If the 2026 budget promises were fully delivered, their impact on development could be meaningful. Larger capital envelopes and double-digit shares for education, health, agriculture and infrastructure are precisely what Nigeria’s subnational governments need to unlock growth and social mobility. Better roads, power and logistics can cut business costs, expand market access and support SMEs. In states like Lagos and Kano, infrastructure spending can turn chaotic urbanisation into structured agglomeration, boosting productivity. Sustained 15-30% allocations to education and health, if actually spent, would gradually repair dilapidated schools, reduce out-of-school rates and improve primary healthcare—especially if targeted to rural and peri-urban communities. Kaduna’s ward-level allocations and Oyo’s rhetoric of “economic expansion” hint at a desire to push resources closer to citizens, not just fund grand capital projects in state capitals. Properly managed, such schemes can reduce feelings of political and spatial exclusion.

But there are also risks and blind spots. First, recurrent spending is not the enemy; poorly structured recurrent spending is. Teachers, doctors, engineers and extension workers are all “recurrent”. The danger is that wage bills reflect political patronage rather than genuine service delivery needs, leaving classrooms understaffed while political appointees proliferate. Second, many budgets still under-invest in social protection and women- and youth-focused programmes relative to the scale of poverty and vulnerability exposed by recent inflation shocks. The rhetorical focus on infrastructure can crowd out low-cost but high-impact interventions like cash transfers, school feeding, maternal health schemes and targeted support for smallholder farmers. Third, high interest rates at the federal level—with the CBN’s policy rate still at 27% and state borrowing largely priced off sovereign yields—raise the cost of financing deficits. States that those who roll over short-term bank loans and issue domestic bonds to plug budget gaps will pay dearly, potentially diverting future revenues from classrooms to creditors.

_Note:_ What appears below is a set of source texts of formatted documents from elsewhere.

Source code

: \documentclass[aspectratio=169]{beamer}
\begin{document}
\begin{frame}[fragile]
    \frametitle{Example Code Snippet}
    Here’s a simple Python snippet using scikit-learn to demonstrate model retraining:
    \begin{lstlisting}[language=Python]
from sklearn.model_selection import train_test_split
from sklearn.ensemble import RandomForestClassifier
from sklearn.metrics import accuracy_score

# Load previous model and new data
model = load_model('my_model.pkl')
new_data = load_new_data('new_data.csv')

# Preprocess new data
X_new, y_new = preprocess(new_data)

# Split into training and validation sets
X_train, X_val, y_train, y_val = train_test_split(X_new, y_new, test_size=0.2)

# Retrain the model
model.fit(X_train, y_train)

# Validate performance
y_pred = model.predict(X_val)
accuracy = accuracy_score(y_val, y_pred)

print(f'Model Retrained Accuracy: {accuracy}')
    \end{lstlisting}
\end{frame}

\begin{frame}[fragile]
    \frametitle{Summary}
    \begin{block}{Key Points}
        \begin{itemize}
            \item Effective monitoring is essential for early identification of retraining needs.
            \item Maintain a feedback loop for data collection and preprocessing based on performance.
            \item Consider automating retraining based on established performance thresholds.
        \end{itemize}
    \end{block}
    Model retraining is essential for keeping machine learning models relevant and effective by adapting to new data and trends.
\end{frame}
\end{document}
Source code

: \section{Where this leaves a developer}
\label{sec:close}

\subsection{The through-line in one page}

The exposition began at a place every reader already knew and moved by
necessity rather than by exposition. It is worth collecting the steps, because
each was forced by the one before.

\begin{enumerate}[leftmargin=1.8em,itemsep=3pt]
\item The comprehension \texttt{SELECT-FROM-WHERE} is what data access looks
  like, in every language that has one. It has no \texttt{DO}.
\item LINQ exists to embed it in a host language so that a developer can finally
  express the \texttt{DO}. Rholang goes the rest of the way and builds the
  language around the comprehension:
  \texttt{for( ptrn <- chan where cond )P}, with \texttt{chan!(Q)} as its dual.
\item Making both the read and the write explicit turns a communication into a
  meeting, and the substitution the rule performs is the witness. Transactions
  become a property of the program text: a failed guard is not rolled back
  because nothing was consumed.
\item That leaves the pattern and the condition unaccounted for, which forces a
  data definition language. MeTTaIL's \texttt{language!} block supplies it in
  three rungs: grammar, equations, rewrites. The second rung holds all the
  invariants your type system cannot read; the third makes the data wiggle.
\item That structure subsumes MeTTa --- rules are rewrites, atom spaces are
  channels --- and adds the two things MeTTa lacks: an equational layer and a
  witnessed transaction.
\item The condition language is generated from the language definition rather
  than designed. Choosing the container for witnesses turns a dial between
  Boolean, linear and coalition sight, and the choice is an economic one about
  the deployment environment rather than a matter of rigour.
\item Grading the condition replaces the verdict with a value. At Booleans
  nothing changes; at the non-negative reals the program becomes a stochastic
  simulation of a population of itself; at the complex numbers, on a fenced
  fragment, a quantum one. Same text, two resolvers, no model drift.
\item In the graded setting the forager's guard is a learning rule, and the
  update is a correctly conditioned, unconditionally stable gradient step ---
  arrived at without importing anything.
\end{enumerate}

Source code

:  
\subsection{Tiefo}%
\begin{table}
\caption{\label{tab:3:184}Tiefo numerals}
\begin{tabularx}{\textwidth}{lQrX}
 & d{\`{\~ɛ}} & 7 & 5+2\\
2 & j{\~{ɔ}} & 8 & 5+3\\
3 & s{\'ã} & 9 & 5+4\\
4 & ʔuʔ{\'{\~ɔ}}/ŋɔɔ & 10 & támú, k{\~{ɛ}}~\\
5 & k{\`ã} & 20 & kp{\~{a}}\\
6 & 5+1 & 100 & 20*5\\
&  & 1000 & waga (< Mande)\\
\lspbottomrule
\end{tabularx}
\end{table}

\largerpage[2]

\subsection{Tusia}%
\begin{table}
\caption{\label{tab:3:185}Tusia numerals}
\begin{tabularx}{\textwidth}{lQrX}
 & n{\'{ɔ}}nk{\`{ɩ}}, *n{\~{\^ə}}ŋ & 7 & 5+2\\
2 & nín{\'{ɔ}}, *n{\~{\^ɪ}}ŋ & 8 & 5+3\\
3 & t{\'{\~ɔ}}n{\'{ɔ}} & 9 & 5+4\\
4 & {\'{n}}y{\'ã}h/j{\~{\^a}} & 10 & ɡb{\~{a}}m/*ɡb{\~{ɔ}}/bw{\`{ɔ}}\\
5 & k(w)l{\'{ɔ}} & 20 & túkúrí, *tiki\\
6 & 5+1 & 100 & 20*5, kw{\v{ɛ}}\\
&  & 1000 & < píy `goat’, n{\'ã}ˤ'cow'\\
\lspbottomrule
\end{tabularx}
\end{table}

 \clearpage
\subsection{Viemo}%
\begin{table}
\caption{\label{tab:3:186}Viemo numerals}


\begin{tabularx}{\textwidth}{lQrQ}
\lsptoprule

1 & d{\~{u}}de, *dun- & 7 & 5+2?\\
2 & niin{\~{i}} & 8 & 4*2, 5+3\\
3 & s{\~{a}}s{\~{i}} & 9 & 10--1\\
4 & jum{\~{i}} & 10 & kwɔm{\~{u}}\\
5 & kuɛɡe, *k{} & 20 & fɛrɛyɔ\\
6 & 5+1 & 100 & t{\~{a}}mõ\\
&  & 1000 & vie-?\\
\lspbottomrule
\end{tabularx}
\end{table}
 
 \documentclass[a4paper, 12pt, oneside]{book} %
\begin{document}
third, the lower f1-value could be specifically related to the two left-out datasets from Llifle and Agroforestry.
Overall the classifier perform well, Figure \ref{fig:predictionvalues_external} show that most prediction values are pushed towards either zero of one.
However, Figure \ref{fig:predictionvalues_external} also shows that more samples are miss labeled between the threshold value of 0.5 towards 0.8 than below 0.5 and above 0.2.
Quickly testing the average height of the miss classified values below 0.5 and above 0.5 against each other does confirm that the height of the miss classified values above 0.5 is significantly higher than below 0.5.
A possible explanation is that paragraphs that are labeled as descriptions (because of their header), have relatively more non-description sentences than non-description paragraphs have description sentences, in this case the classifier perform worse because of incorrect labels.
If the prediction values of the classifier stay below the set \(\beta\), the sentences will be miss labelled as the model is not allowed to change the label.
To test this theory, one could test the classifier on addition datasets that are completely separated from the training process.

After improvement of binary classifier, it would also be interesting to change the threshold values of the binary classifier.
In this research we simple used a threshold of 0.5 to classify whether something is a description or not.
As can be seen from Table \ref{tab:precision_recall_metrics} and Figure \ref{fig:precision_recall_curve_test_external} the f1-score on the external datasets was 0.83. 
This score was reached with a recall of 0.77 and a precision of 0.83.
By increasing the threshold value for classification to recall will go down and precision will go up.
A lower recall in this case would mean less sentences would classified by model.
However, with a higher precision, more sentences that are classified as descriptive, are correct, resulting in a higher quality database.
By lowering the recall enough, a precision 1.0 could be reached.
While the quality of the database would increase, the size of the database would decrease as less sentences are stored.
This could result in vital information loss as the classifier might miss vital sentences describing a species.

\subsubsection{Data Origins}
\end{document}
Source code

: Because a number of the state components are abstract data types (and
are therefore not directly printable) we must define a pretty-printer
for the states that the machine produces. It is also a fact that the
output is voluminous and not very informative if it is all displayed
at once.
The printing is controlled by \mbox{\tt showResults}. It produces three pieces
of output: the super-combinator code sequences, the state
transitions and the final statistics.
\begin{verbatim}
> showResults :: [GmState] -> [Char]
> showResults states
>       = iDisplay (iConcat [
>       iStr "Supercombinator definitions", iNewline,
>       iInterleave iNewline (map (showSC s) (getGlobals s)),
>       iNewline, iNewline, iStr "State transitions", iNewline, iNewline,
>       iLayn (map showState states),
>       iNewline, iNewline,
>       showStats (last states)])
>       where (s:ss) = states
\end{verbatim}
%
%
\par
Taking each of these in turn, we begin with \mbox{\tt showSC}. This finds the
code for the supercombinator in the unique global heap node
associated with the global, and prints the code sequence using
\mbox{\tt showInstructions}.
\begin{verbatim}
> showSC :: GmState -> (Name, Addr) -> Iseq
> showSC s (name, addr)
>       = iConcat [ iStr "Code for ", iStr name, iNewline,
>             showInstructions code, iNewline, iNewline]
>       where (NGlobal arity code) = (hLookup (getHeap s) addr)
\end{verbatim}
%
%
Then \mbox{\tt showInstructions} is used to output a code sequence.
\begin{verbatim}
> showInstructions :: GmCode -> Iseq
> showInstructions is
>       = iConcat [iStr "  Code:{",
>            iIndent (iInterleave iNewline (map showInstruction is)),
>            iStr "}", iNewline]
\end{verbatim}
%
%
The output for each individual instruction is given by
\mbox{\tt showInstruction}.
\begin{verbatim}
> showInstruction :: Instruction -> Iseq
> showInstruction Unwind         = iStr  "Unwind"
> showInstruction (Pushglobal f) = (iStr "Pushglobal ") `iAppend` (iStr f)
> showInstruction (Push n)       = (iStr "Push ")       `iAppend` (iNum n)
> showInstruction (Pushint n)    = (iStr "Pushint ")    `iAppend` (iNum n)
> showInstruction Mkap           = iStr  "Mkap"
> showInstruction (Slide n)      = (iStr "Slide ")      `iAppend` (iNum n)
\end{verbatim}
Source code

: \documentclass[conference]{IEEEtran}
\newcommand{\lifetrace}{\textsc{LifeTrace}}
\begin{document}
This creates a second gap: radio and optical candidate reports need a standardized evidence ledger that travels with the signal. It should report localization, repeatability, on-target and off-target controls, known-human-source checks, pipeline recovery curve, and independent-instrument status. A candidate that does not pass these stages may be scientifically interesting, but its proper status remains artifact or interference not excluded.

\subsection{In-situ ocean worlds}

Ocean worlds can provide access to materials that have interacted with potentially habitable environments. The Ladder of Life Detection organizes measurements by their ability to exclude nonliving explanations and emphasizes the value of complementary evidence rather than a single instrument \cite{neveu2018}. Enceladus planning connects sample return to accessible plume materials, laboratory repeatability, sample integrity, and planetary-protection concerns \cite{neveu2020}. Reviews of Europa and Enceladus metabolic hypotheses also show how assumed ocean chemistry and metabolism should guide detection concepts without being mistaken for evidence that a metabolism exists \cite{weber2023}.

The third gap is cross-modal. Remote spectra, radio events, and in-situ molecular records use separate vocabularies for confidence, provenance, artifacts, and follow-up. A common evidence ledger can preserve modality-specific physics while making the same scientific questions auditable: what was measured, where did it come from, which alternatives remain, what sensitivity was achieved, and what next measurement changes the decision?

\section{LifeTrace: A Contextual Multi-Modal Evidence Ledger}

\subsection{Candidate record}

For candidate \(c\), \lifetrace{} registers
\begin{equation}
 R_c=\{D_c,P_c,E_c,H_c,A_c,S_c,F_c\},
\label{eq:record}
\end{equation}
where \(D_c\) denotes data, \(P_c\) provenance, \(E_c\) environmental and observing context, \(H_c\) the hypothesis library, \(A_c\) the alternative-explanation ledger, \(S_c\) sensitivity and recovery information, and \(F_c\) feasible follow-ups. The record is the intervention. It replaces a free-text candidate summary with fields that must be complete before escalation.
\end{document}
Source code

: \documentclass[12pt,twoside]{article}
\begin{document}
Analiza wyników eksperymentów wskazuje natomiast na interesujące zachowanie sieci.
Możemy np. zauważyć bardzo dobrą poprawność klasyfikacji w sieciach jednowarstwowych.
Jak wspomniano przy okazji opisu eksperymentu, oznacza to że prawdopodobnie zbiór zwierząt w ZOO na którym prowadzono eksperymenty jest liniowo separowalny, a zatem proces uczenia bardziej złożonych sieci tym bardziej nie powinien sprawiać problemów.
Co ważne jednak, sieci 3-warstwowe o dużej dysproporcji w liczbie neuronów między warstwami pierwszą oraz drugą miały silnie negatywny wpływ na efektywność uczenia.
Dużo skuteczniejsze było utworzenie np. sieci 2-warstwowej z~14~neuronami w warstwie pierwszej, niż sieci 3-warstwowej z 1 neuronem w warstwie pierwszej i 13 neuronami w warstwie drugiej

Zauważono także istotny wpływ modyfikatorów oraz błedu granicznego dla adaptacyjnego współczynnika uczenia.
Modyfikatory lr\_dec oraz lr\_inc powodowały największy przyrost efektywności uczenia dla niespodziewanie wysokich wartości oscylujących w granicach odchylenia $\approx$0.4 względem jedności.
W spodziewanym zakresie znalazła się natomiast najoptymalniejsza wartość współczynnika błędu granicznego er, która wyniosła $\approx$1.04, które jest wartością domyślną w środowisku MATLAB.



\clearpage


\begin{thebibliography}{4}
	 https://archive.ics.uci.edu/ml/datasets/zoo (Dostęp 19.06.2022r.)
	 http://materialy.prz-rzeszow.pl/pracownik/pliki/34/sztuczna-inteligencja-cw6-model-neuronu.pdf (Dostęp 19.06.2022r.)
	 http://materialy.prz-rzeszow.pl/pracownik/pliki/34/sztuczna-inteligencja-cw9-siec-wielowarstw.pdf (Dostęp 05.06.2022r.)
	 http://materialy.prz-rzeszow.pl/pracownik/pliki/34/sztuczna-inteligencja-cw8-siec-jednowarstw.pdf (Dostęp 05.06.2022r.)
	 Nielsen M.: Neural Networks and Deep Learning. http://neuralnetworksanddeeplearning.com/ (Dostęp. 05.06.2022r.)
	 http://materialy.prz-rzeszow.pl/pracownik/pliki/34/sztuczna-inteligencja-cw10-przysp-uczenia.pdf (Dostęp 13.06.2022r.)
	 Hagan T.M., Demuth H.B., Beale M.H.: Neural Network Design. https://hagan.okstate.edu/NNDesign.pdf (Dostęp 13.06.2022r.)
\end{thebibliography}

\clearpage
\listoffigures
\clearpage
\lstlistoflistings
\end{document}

What should citizens and firms watch?

Budgets are moments of clarity—they reveal priorities. But they are also, often, works of fiction. For businesses, households and civil society, three metrics will matter more than the speeches. Capital implementation rates will tell the real story of how much of the promised roads, schools and hospitals actually get built, and where. Citizens should track mid-year and end-year performance reports, not just appropriation bills. Revenue realism matters critically—are IGR and FAAC projections plausible or built on rosy assumptions? States that repeatedly over-projecting revenue and under-delivering capital spending are running a political Ponzi scheme. Pro-poor and pro-inclusion spending deserves scrutiny beyond headline percentages for education and health. How much is going to primary and secondary education versus universities, to primary health versus prestige tertiary facilities, and to rural wards versus capital cities? Initiatives like Kaduna’s ward allocation deserve close examination: will they be transparent and community-driven, or captured by local patrons? In an environment where inflation is finally easing but real incomes remain under pressure, the quality of state spending will be as important as the quantity. A trillion-naira budget that pays salaries late and leaves boreholes unfinished is less developmental than a leaner budget that reliably delivers textbooks, immunisations and all-weather roads. The early 2026 budgets suggest that many governors have absorbed the language of development economics: human capital, infrastructure, and inclusion. The challenge now is to prove that this is more than a change in script—that Nigeria’s states can turn ambitious spreadsheets into tangible improvements in growth, welfare and opportunity.